[GH-ISSUE #463] Range stats performance issue and attribution semantics question #171

Closed
opened 2026-03-02 04:12:32 +03:00 by kerem · 1 comment
Owner

Originally created by @txf0096 on GitHub (Feb 5, 2026).
Original GitHub issue: https://github.com/git-ai-project/git-ai/issues/463

Problem

The git-ai stats <start>..<end> command has severe performance and memory issues on commit ranges:

Performance metrics (28 commits, 19 files):

  • Time: 3.5 minutes
  • Memory: 10.8 GB total allocated (20M allocations), 663 MB peak
  • Result: OOM on production servers

Root Cause

VirtualAttributions::new_for_base_commit is called with blame_start_commit=None, causing git blame to traverse the entire repository history for each file, even though we only need attributions for the commit range.

The Fix

Limit git blame scope to the range by passing start_sha as blame_start_commit:

// Before (slow)
VirtualAttributions::new_for_base_commit(
    repo_clone,
    end_sha.to_string(),
    &changed_files,
    None,  // blame entire history
)

// After (fast)
VirtualAttributions::new_for_base_commit(
    repo_clone,
    end_sha.to_string(),
    &changed_files,
    Some(start_sha.to_string()),  // limit to range
)

Performance improvement:

  • Time: 212s → 6s (35x faster)
  • Memory: 10.8 GB → 442 MB (96% reduction)
  • Peak: 663 MB → 48 MB (93% reduction)
  • OOM issue completely resolved

Attribution Semantics Question

However, this fix changes the statistics output:

For git diff start..end showing +1606 -34 lines:

Version human_additions ai_additions Total
Original (blame full history) 1200 406 1606
Fixed (blame range only) 1487 119 1606

Both sum to 1606 (the git diff additions), but attribute differently.

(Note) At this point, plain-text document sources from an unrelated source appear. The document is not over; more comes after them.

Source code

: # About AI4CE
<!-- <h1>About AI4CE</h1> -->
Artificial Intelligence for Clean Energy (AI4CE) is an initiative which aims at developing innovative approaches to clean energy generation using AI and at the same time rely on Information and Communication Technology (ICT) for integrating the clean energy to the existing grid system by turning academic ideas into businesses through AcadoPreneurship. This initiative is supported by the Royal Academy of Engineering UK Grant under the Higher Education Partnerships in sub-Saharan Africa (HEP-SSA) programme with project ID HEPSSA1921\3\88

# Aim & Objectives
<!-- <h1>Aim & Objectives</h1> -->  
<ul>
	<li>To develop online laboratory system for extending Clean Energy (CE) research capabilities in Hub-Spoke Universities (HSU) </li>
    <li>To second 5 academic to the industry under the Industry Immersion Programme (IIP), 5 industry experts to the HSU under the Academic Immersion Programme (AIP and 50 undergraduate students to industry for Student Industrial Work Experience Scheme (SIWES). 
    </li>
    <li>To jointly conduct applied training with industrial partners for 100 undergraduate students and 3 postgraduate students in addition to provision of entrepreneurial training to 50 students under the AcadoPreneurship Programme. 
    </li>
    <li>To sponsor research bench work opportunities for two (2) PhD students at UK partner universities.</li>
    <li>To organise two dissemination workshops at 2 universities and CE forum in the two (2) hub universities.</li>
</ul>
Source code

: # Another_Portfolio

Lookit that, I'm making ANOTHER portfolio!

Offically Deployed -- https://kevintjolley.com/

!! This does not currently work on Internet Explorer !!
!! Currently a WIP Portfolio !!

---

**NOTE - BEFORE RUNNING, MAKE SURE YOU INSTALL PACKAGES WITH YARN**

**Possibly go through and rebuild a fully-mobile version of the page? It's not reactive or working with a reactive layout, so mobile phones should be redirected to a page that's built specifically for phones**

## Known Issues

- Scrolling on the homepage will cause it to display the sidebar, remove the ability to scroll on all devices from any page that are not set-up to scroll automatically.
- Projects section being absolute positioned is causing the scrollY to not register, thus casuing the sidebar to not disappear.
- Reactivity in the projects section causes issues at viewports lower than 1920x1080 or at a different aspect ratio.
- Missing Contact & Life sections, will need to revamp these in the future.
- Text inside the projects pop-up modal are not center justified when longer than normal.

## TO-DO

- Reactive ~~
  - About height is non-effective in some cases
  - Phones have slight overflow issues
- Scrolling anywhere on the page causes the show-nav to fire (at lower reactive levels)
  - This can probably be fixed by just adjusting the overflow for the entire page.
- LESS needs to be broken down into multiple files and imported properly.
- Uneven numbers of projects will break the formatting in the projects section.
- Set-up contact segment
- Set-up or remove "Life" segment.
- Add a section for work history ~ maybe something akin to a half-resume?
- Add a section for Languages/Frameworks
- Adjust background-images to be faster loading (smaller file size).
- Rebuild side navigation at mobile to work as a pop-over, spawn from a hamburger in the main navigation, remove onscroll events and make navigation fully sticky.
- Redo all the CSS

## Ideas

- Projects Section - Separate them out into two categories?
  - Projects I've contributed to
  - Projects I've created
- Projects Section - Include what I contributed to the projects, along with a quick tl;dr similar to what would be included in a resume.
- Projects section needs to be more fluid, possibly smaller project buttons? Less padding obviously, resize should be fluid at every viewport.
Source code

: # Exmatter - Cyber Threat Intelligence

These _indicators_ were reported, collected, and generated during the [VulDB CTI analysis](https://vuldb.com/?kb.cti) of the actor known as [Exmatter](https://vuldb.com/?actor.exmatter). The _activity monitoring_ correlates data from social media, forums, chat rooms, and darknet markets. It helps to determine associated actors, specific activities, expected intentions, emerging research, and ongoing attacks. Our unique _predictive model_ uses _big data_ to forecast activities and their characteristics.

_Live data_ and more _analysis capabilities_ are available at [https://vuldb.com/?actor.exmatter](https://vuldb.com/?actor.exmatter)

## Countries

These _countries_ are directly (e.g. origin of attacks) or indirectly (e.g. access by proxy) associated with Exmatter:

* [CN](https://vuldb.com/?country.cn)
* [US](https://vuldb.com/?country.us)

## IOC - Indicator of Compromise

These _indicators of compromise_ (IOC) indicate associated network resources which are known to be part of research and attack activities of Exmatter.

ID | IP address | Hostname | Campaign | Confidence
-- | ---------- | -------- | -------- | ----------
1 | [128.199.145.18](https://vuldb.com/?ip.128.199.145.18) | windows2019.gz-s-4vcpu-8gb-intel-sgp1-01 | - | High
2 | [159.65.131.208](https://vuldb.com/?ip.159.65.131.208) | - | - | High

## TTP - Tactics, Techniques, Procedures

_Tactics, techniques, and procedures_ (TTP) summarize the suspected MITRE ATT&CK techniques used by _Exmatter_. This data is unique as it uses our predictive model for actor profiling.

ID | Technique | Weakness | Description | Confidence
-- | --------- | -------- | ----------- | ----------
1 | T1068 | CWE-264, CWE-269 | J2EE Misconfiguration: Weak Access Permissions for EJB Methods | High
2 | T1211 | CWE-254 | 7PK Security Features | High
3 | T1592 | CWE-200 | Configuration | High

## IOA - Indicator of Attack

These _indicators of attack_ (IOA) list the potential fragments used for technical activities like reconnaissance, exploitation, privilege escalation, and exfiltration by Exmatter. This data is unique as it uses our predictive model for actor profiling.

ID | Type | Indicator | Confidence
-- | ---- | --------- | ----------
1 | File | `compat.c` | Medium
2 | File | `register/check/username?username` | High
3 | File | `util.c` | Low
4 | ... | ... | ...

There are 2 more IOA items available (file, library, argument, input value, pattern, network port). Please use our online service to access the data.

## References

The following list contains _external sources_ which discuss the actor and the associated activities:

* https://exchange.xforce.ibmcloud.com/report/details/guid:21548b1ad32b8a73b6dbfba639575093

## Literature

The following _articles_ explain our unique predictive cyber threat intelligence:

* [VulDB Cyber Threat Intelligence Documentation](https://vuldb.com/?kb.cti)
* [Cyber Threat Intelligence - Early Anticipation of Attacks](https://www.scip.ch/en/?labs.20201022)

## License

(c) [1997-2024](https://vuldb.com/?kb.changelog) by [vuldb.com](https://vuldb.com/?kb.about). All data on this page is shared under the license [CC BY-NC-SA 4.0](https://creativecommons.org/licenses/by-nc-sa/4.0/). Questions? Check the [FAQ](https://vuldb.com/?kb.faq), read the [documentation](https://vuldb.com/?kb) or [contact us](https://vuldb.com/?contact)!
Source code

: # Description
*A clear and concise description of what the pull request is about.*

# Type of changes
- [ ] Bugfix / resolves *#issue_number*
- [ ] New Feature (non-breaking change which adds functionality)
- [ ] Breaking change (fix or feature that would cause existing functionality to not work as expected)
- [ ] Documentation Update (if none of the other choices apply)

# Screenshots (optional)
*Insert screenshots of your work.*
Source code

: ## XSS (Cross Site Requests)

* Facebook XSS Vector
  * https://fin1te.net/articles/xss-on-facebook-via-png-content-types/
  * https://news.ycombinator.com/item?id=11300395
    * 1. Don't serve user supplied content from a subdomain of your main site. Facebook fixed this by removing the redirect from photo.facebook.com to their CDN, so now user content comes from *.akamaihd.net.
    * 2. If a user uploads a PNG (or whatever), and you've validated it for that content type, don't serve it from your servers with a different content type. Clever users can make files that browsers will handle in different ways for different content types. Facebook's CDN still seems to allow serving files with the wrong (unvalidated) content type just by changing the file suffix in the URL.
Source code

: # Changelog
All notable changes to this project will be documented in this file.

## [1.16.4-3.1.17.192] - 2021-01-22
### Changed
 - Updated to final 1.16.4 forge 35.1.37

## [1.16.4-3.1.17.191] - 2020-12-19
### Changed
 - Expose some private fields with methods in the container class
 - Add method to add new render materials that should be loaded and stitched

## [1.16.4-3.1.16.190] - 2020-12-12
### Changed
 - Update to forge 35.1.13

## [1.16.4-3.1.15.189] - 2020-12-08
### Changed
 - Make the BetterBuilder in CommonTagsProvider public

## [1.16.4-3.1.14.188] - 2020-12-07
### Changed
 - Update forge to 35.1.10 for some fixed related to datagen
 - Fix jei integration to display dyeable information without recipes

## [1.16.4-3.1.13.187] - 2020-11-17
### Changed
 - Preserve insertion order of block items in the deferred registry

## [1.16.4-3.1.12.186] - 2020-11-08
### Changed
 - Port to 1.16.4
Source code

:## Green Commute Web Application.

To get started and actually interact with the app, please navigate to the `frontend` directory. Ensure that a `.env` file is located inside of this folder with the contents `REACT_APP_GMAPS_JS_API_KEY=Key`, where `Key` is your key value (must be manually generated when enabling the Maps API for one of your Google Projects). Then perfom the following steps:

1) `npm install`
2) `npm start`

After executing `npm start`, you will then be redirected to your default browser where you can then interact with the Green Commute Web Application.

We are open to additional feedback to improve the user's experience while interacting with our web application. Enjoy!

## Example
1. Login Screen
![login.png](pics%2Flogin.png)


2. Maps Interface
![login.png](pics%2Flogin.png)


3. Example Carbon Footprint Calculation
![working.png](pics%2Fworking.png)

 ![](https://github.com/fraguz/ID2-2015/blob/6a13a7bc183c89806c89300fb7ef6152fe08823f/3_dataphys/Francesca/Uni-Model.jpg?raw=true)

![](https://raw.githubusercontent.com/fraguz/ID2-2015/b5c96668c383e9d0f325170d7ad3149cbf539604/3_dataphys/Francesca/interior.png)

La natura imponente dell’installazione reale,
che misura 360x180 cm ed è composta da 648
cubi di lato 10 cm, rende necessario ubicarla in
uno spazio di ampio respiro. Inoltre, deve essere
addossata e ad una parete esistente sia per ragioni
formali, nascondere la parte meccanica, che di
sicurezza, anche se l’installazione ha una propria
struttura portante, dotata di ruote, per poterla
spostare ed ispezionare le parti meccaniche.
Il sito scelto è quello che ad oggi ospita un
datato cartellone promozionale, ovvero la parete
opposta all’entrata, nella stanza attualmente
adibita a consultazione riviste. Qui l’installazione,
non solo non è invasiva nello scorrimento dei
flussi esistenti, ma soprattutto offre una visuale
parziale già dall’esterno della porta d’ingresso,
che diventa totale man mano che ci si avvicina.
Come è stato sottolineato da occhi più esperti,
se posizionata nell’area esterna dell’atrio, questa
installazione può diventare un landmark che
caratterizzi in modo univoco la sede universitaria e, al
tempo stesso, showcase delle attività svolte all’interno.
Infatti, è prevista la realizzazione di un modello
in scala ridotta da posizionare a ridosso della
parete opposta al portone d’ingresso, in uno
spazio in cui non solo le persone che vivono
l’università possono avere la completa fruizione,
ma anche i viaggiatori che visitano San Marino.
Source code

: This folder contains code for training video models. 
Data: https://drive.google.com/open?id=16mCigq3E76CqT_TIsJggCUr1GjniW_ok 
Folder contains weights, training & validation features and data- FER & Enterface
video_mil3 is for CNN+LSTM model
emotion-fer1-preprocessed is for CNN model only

Question: Which behavior is correct?

The code comment at line 296-297 says:

// This ensures we only count AI contributions that happened during these commits,
// not AI contributions from before the range

This suggests the fixed version (119 AI lines) is correct - it only counts AI code added within the range.

The original version (406 AI lines) appears to count:

  • AI lines added within the range ✓
  • AI lines that existed before the range but their prompts were also used within the range ✗

Example scenario:

Commit A (before range): file.txt has "line1" (AI, prompt_1)
Commit B (range start): file.txt adds "line2" (human)
Commit C (range end): file.txt adds "line3" (human)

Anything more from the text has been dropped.